Nous devrions probablement pouvoir attirer dans l'enseignement professionnel un tiers des élèves, voire plus. Il conviendra toutefois de veiller à ne pas trop privilégier l'enseignement professionnel du tertiaire, qui, s'il est une bonne chose dans certains secteurs, pose de petits problèmes d'insertion dans d'autres. Il faudra également veiller à ce que l'insertion dans le tissu local soit bien assurée.
De ce point de vue, la collaboration avec les élus est absolument indispensable. C'est pourquoi il y aura, dans chaque académie, des conseils de l'enseignement professionnel, avec un délégué et des élus, de façon à assurer une meilleure intégration.
Nous avons un instrument qui est meilleur que celui de nos principaux concurrents. A nous de le valoriser.
Mme Hélène Luc. Je demande la parole.
M. le président. La parole est à Mme Luc.
Mme Hélène Luc. Je vous remercie de votre réponse, monsieur le ministre.
Vous avez exprimé des positions qui traduisaient une volonté de faire évoluer positivement l'enseignement professionnel pour le rendre toujours mieux à même de former efficacement les lycéens qui s'y destinent.
Aussi, vous comprendrez qu'avec les élèves, les enseignants et les familles nous en attendions avec impatience les premières traductions, et ce dès la prochaine rentrée.
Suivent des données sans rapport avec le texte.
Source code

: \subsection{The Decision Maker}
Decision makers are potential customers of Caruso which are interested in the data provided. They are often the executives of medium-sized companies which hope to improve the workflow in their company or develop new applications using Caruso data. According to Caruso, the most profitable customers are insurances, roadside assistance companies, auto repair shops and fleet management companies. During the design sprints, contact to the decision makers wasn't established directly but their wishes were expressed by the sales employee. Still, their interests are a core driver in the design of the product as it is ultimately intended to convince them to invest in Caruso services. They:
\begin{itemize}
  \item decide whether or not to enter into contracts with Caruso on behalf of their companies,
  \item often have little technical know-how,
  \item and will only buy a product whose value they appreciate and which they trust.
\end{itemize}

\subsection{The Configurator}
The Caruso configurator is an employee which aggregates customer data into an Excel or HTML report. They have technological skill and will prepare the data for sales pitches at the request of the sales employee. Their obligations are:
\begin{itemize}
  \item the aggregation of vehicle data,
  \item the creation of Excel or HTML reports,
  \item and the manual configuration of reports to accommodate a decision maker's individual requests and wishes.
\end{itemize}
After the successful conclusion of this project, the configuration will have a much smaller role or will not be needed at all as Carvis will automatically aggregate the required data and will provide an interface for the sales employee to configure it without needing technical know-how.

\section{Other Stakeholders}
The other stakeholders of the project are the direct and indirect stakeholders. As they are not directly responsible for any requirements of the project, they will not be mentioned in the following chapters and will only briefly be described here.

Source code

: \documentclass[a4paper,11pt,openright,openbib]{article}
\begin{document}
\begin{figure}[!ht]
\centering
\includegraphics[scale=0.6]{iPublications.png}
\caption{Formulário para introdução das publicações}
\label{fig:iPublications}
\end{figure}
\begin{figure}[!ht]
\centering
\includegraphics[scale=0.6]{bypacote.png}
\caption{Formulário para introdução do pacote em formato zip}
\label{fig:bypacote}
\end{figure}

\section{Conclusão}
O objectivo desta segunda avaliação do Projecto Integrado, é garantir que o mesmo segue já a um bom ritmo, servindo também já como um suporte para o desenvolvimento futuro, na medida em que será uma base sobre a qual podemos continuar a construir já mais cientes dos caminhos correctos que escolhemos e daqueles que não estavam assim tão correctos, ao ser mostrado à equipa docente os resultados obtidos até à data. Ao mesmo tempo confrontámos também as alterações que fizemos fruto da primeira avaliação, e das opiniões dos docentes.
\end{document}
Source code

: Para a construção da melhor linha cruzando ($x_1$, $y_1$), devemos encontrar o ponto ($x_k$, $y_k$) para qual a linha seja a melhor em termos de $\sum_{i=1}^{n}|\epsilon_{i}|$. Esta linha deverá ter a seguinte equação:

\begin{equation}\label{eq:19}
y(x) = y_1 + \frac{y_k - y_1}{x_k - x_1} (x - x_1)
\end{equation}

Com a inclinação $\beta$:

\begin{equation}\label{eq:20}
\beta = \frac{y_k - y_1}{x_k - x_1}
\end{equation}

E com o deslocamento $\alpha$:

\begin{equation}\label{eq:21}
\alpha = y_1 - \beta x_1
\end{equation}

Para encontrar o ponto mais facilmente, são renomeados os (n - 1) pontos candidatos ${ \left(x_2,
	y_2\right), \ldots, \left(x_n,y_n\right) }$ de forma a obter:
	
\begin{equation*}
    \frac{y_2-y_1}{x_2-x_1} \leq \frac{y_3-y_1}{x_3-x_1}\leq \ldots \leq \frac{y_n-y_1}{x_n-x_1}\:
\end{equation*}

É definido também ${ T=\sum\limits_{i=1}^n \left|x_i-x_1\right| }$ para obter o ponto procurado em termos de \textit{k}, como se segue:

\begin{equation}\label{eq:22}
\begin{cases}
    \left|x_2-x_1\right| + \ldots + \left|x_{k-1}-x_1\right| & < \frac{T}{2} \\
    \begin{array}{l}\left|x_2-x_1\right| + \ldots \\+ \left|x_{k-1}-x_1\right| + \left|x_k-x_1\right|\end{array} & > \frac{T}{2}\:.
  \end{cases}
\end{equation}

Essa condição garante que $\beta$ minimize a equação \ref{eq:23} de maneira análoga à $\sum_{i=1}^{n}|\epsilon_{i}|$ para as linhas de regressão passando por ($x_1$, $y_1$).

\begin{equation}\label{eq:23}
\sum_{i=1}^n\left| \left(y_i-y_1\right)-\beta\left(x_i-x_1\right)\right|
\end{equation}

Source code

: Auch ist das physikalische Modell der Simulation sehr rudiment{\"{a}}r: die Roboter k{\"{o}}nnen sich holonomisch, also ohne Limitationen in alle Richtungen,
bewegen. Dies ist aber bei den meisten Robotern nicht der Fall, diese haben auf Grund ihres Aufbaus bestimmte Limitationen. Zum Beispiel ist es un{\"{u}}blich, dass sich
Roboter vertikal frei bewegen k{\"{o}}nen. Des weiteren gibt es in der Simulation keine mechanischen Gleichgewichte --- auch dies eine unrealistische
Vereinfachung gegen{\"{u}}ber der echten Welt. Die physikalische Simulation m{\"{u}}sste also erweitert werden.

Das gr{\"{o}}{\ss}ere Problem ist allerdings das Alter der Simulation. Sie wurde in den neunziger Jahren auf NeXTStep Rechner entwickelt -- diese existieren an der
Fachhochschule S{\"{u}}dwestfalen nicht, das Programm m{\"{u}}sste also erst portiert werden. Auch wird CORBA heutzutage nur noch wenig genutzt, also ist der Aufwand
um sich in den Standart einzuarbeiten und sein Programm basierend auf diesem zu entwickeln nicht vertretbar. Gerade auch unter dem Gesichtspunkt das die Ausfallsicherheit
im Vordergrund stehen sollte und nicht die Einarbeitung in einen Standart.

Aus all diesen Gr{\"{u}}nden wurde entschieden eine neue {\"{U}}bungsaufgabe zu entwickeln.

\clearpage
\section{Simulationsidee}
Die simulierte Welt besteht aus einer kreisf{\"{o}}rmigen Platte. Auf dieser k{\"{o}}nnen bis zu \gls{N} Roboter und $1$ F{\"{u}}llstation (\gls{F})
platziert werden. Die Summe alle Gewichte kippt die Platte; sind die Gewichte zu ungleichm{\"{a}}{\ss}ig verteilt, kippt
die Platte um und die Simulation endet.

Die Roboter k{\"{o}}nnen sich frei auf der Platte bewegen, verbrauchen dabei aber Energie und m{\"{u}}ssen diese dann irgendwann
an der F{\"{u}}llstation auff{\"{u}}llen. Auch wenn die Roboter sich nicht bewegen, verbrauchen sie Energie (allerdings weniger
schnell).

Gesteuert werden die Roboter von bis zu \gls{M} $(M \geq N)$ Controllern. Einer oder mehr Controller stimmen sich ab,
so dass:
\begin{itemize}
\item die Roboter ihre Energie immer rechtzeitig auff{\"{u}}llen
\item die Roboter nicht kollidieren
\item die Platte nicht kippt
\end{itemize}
Vous venez de parler des sections qui ne mènent pas toujours à une profession. C'est vrai, il faut remédier à cette lacune, mais je préfère encore un jeune dans une section qu'il a demandée et qui ne forme pas nécessairement à un métier, qui reste donc à l'école, qui fait quelque chose, à un jeune dans la rue.
J'insiste pour que des décisions concrètes soient prises dès la prochaine rentrée scolaire. Des régulations devront être opérées. Il faudra créer, en nombre suffisant et avec les capacités attendues, les nouvelles sections nécessaires. Autrement dit, c'est dès maintenant que les recteurs doivent s'occuper de cette question.
D'ici là, une concertation avec tous les partenaires concernés devra être conduite, afin que les nouveaux projets recueillent l'adhésion et l'engagement de tous. Il y va de la réussite de l'enseignement professionnel.
Vous avez dit, monsieur le ministre, que cet enseignement professionnel manquait non pas de moyens mais de reconnaissance. S'il est essentiel, c'est vrai, qu'il soit reconnu comme une voie à part entière de la réussite scolaire, il convient tout de même - je suis moins optimiste que vous - qu'il soit doté de moyens supplémentaires.
Je me réjouis de la création des conseils d'enseignement de la formation professionnelle départementaux. Je vous demanderai, le moment venu, monsieur le ministre, de déterminer comment vous pouvez informer le Sénat, ou du moins sa commission des affaires culturelles, sur vos projets et sur leur concrétisation.